Program improves English proficiency, helps market UofSC to students around the world



Step off the elevators on the fourth floor of the Close-Hipp Building some weekday afternoon and just listen. Spanish, Arabic, Mandarin Chinese — the world’s languages fill the halls. Now step through one of the classroom doors and listen again. The language now? That’s English, spoken by people from around the globe through the university’s English Programs for Internationals.

Yes, EPI, which celebrates its 40th anniversary this year, has come a long way since 1979, when it was created in response to a growing international presence on campus.

In the mid-1970s, the university had admitted 20 Latin American students to the master’s in international business program and 30 undergraduates from Libya to the colleges of engineering and journalism, the latter cohort through a contract with the Libyan government.

When efforts to improve the students’ English language skills proved inadequate, however, the university recognized a need. They brought in a consultant from the National Association for Student Affairs and then formed a task force with representatives from the Colleges of Business, Engineering and Humanities, as well as the Office of Student Affairs.

The university realized from the get-go that the purpose of the program was not just to teach English but rather to promote the university.

James Murphy, first director of EPI

In the summer of 1978, the task force recommended the establishment of an intensive English language center on campus, and by year’s end, the university had hired a director, James Murphy, until then the associate director of the intensive language program at Temple University.

“It was really an explosion,” recalls Murphy, now retired but still living in Columbia. “I arrived in January 1979, and the program began in June. I started with 13 students in the intensive language program, and I also managed a summer program for Japanese students. Between the two programs, I had about 30 students that first summer.”

EPI’s rapid ascent owed, in part, to Murphy’s recruitment strategy. Almost immediately, he began contacting foreign embassies, agencies and student placement services around the country, and he made a two-week recruiting trip to Washington, D.C., New York and Boston. He wasn’t merely advertising the new EPI program, though. He was advertising the University of South Carolina.

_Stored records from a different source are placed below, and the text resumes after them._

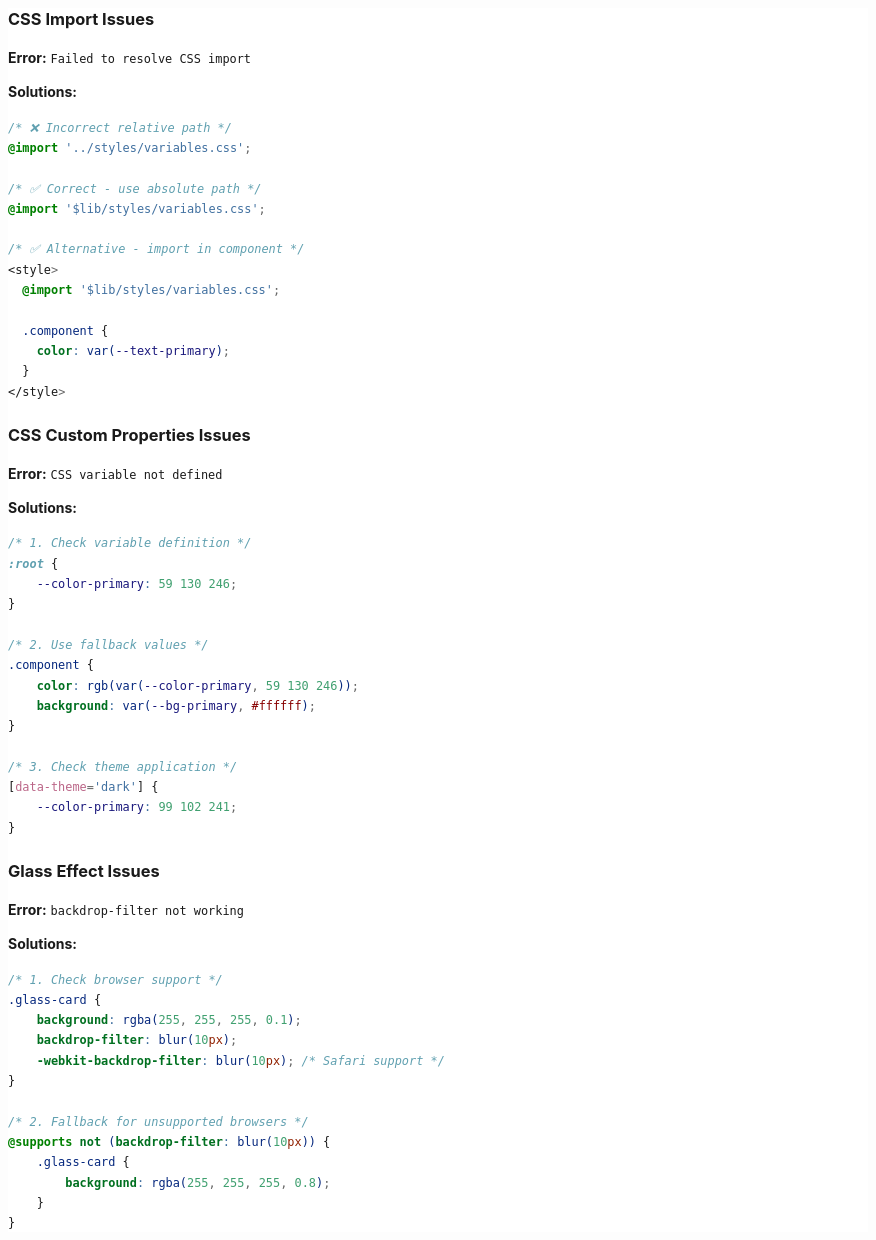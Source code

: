 ### CSS Import Issues

**Error:** `Failed to resolve CSS import`

**Solutions:**

```css
/* ❌ Incorrect relative path */
@import '../styles/variables.css';

/* ✅ Correct - use absolute path */
@import '$lib/styles/variables.css';

/* ✅ Alternative - import in component */
<style>
  @import '$lib/styles/variables.css';

  .component {
    color: var(--text-primary);
  }
</style>
```

### CSS Custom Properties Issues

**Error:** `CSS variable not defined`

**Solutions:**

```css
/* 1. Check variable definition */
:root {
	--color-primary: 59 130 246;
}

/* 2. Use fallback values */
.component {
	color: rgb(var(--color-primary, 59 130 246));
	background: var(--bg-primary, #ffffff);
}

/* 3. Check theme application */
[data-theme='dark'] {
	--color-primary: 99 102 241;
}
```

### Glass Effect Issues

**Error:** `backdrop-filter not working`

**Solutions:**

```css
/* 1. Check browser support */
.glass-card {
	background: rgba(255, 255, 255, 0.1);
	backdrop-filter: blur(10px);
	-webkit-backdrop-filter: blur(10px); /* Safari support */
}

/* 2. Fallback for unsupported browsers */
@supports not (backdrop-filter: blur(10px)) {
	.glass-card {
		background: rgba(255, 255, 255, 0.8);
	}
}
```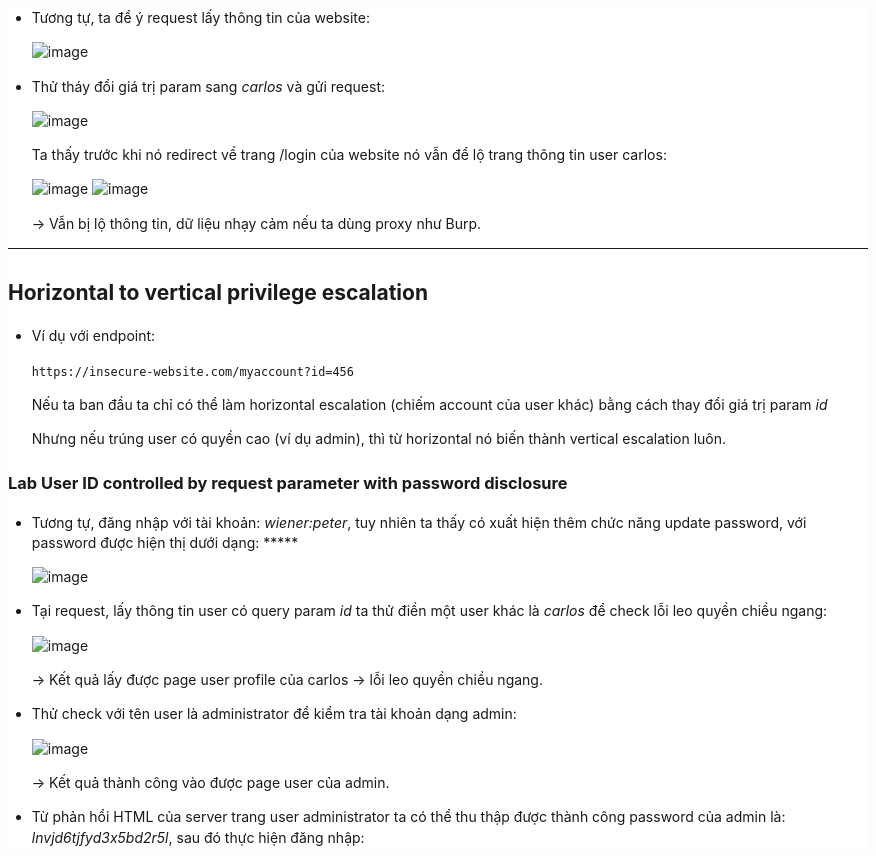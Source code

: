 - Tương tự, ta để ý request lấy thông tin của website:

  <img width="1919" height="915" alt="image" src="https://github.com/user-attachments/assets/c6ddad1b-7546-4fcb-a436-edac605ccae4" />

- Thử tháy đổi giá trị param sang _carlos_ và gửi request:

  <img width="1919" height="921" alt="image" src="https://github.com/user-attachments/assets/74e8f51e-d40d-4caa-b44b-43552694ef9e" />

  Ta thấy trước khi nó redirect về trang /login của website nó vẫn để lộ trang thông tin user carlos:

  <img width="1919" height="921" alt="image" src="https://github.com/user-attachments/assets/3400c5de-548e-46f9-a098-58e86414c61f" />

  <img width="1919" height="883" alt="image" src="https://github.com/user-attachments/assets/103c8dd2-a916-4883-b3dd-69cc2f83f760" />

  &rarr; Vẫn bị lộ thông tin, dữ liệu nhạy cảm nếu ta dùng proxy như Burp.

---

## Horizontal to vertical privilege escalation

- Ví dụ với endpoint:

  ```http
  https://insecure-website.com/myaccount?id=456
  ```

  Nếu ta ban đầu ta chỉ có thể làm horizontal escalation (chiếm account của user khác) bằng cách thay đổi giá trị param _id_

  Nhưng nếu trúng user có quyền cao (ví dụ admin), thì từ horizontal nó biến thành vertical escalation luôn.

### Lab User ID controlled by request parameter with password disclosure

- Tương tự, đăng nhập với tài khoản: _wiener:peter_, tuy nhiên ta thấy có xuất hiện thêm chức năng update password, với password được hiện thị dưới dạng: *****

  <img width="1919" height="945" alt="image" src="https://github.com/user-attachments/assets/1ada1042-7312-48dc-ad23-4acc19ec095c" />

- Tại request, lấy thông tin user có query param _id_ ta thử điền một user khác là _carlos_ để check lỗi leo quyền chiều ngang:

  <img width="1919" height="891" alt="image" src="https://github.com/user-attachments/assets/abcf48c2-26e1-4791-a475-2ca7cb7d4475" />

  &rarr; Kết quả lấy được page user profile của carlos &rarr; lỗi leo quyền chiều ngang.

- Thử check với tên user là administrator để kiểm tra tài khoản dạng admin:

  <img width="959" height="462" alt="image" src="https://github.com/user-attachments/assets/fb07f1a5-8aa2-45b9-a07a-39e676294804" />

  &rarr; Kết quả thành công vào được page user của admin.

- Từ phản hổi HTML của server trang user administrator ta có thể thu thập được thành công password của admin là: _lnvjd6tjfyd3x5bd2r5l_, sau đó thực hiện đăng nhập:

“The university realized from the get-go that the purpose of the program was not just to teach English but rather to promote the university,” he says. “So I would grab brochures and everything I could from the various departments and take them with me when I presented. At that time, it really helped to get USC more known internationally.”

And his efforts were also well-received on campus.

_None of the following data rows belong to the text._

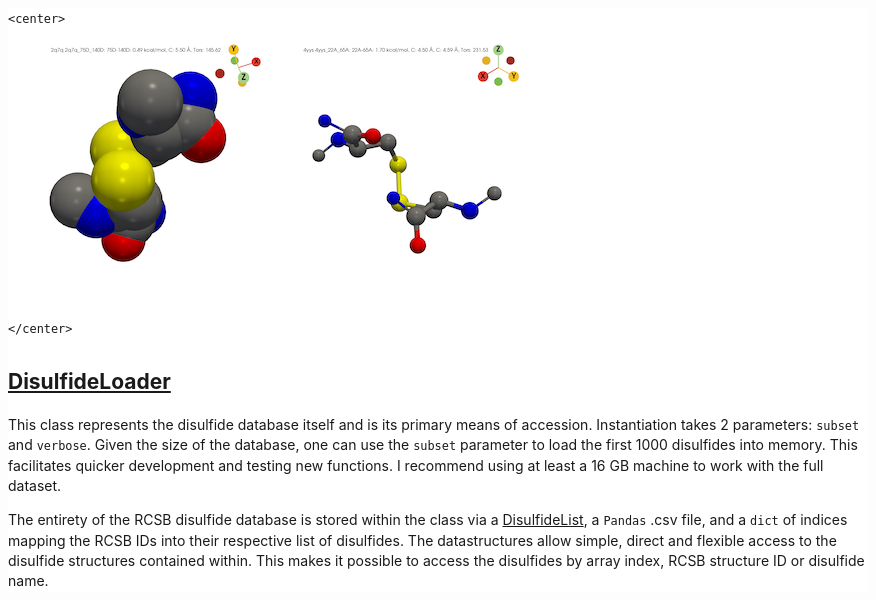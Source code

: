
```{=html}
<center>
```
![cpk](logo_cpk.png) ![bs](logo_bs.png)
```{=html}
</center>
```
## [DisulfideLoader](https://suchanek.github.io/proteusPy/proteusPy/DisulfideLoader.html)

This class represents the disulfide database itself and is its primary
means of accession. Instantiation takes 2 parameters: `subset` and
`verbose`. Given the size of the database, one can use the `subset`
parameter to load the first 1000 disulfides into memory. This
facilitates quicker development and testing new functions. I recommend
using at least a 16 GB machine to work with the full dataset.

The entirety of the RCSB disulfide database is stored within the class
via a
[DisulfideList](%22https://suchanek.github.io/proteusPy/proteusPy/DisulfideList.html%22),
a `Pandas` .csv file, and a `dict` of indices mapping the RCSB IDs into
their respective list of disulfides. The datastructures allow simple,
direct and flexible access to the disulfide structures contained within.
This makes it possible to access the disulfides by array index, RCSB
structure ID or disulfide name.
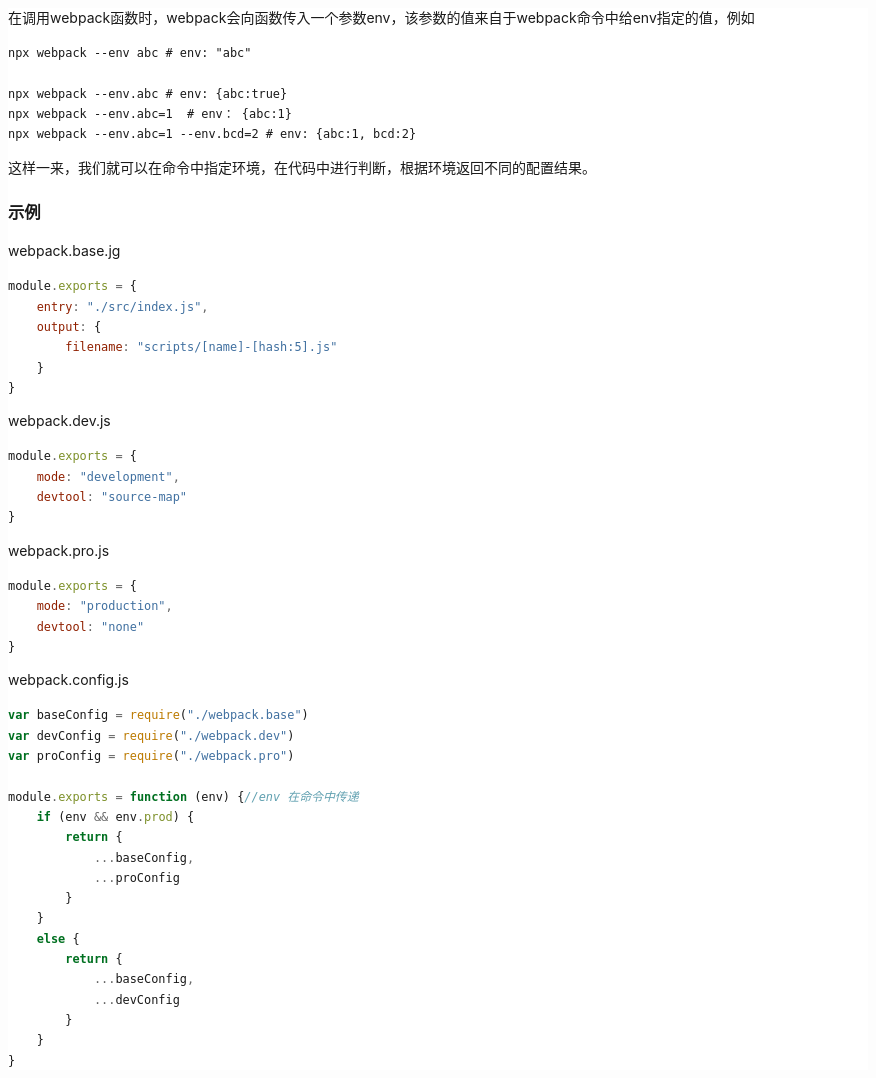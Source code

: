在调用webpack函数时，webpack会向函数传入一个参数env，该参数的值来自于webpack命令中给env指定的值，例如

```shell
npx webpack --env abc # env: "abc"

npx webpack --env.abc # env: {abc:true}
npx webpack --env.abc=1  # env： {abc:1}
npx webpack --env.abc=1 --env.bcd=2 # env: {abc:1, bcd:2}
```

这样一来，我们就可以在命令中指定环境，在代码中进行判断，根据环境返回不同的配置结果。

### 示例

webpack.base.jg

```js
module.exports = {
    entry: "./src/index.js",
    output: {
        filename: "scripts/[name]-[hash:5].js"
    }
}
```

webpack.dev.js

```js
module.exports = {
    mode: "development",
    devtool: "source-map"
}
```

webpack.pro.js

```js
module.exports = {
    mode: "production",
    devtool: "none"
}
```

webpack.config.js

```js
var baseConfig = require("./webpack.base")
var devConfig = require("./webpack.dev")
var proConfig = require("./webpack.pro")

module.exports = function (env) {//env 在命令中传递
    if (env && env.prod) {
        return {
            ...baseConfig,
            ...proConfig
        }
    }
    else {
        return {
            ...baseConfig,
            ...devConfig
        }
    }
}
```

“The master’s in international business program, engineering, math — these programs already had some international students but they wanted more,” he says. “They were very gung-ho to support a program like EPI.”

Which is not to say there weren’t challenges, notably a dearth of qualified ESL instructors in the Columbia area. The solution, though, paid additional dividends.

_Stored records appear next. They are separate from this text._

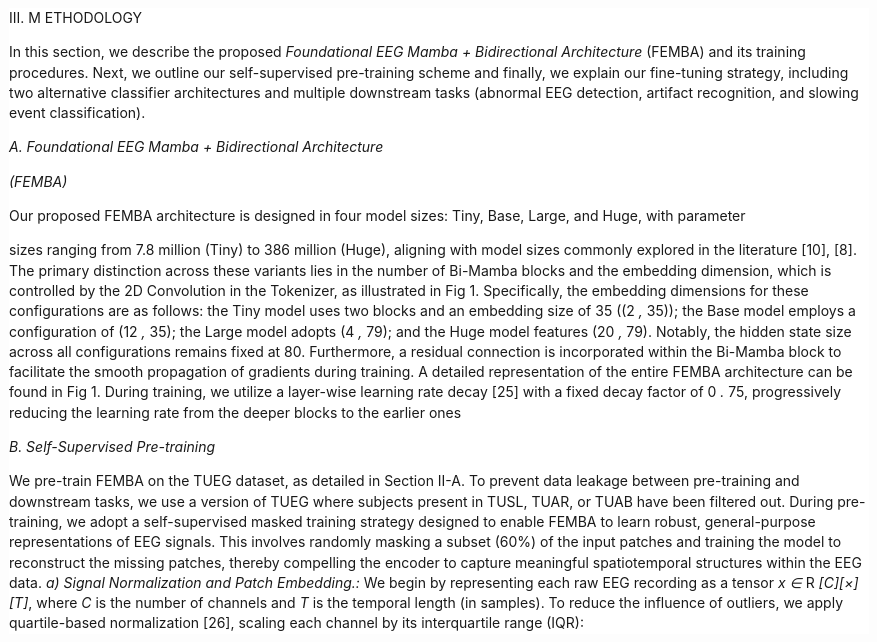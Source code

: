 
III. M ETHODOLOGY


In this section, we describe the proposed _Foundational_
_EEG Mamba + Bidirectional Architecture_ (FEMBA) and
its training procedures. Next, we outline our self-supervised
pre-training scheme and finally, we explain our fine-tuning
strategy, including two alternative classifier architectures and
multiple downstream tasks (abnormal EEG detection, artifact
recognition, and slowing event classification).


_A. Foundational EEG Mamba + Bidirectional Architecture_

_(FEMBA)_


Our proposed FEMBA architecture is designed in four
model sizes: Tiny, Base, Large, and Huge, with parameter


sizes ranging from 7.8 million (Tiny) to 386 million (Huge),
aligning with model sizes commonly explored in the literature [10], [8]. The primary distinction across these variants
lies in the number of Bi-Mamba blocks and the embedding
dimension, which is controlled by the 2D Convolution in the
Tokenizer, as illustrated in Fig 1. Specifically, the embedding
dimensions for these configurations are as follows: the Tiny
model uses two blocks and an embedding size of 35 ((2 _,_ 35));
the Base model employs a configuration of (12 _,_ 35); the
Large model adopts (4 _,_ 79); and the Huge model features
(20 _,_ 79). Notably, the hidden state size across all configurations remains fixed at 80.
Furthermore, a residual connection is incorporated within
the Bi-Mamba block to facilitate the smooth propagation of
gradients during training. A detailed representation of the
entire FEMBA architecture can be found in Fig 1.
During training, we utilize a layer-wise learning rate
decay [25] with a fixed decay factor of 0 _._ 75, progressively
reducing the learning rate from the deeper blocks to the
earlier ones


_B. Self-Supervised Pre-training_


We pre-train FEMBA on the TUEG dataset, as detailed in
Section II-A. To prevent data leakage between pre-training
and downstream tasks, we use a version of TUEG where
subjects present in TUSL, TUAR, or TUAB have been
filtered out. During pre-training, we adopt a self-supervised
masked training strategy designed to enable FEMBA to
learn robust, general-purpose representations of EEG signals.
This involves randomly masking a subset (60%) of the
input patches and training the model to reconstruct the
missing patches, thereby compelling the encoder to capture
meaningful spatiotemporal structures within the EEG data.
_a) Signal Normalization and Patch Embedding.:_ We
begin by representing each raw EEG recording as a tensor
_x ∈_ R _[C][×][T]_, where _C_ is the number of channels and _T_ is
the temporal length (in samples). To reduce the influence of
outliers, we apply quartile-based normalization [26], scaling
each channel by its interquartile range (IQR):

“Luckily, the university did have a graduate program in linguistics, and that program had some students who were planning to become teachers of English as a second language,” Murphy says. “And that really changed the graduate program in linguistics because now there were jobs in the teaching of English as a second language.”

Enrollment in the program reached 196 by 1980. By 1981, when the program switched to a quarterly enrollment system, enrollment reached 431. And while the number of international students in EPI would ebb and flow over the next four decades, often in response to global events like the SARS epidemic in 2003—and the directorship would change half a dozen times — the unit has continued to expand its reach and mission. In 2014, it became part of the newly formed Global Carolina.

Today, in addition to the intensive language instruction program, which continues to ready potential international students for study at South Carolina and elsewhere, there are short-term cultural programs run for the U.S. Department of State, teacher instruction programs run in collaboration with foreign agencies such as the Mexican Secretariat of Public Education and a range of language assessment services.

“If you just look at the size of the student population in the intensive language program, then you’re not getting a complete picture of who we are and what we do. That’s a very important part of our mission but it’s not the entirety of our mission,” says current director Wesley Curtis, who took the reins in 2016 after the retirement of longtime program director Alexandra Rowe.

“We view ourselves as facilitators of the internationalization efforts of the university,” Curtis adds. “You will find people in every department of the university, in every college, in every administrative division, who in some way are contributing to the university’s internationalization efforts, but Global Carolina brings together what we might call the internationally facing units of the university.”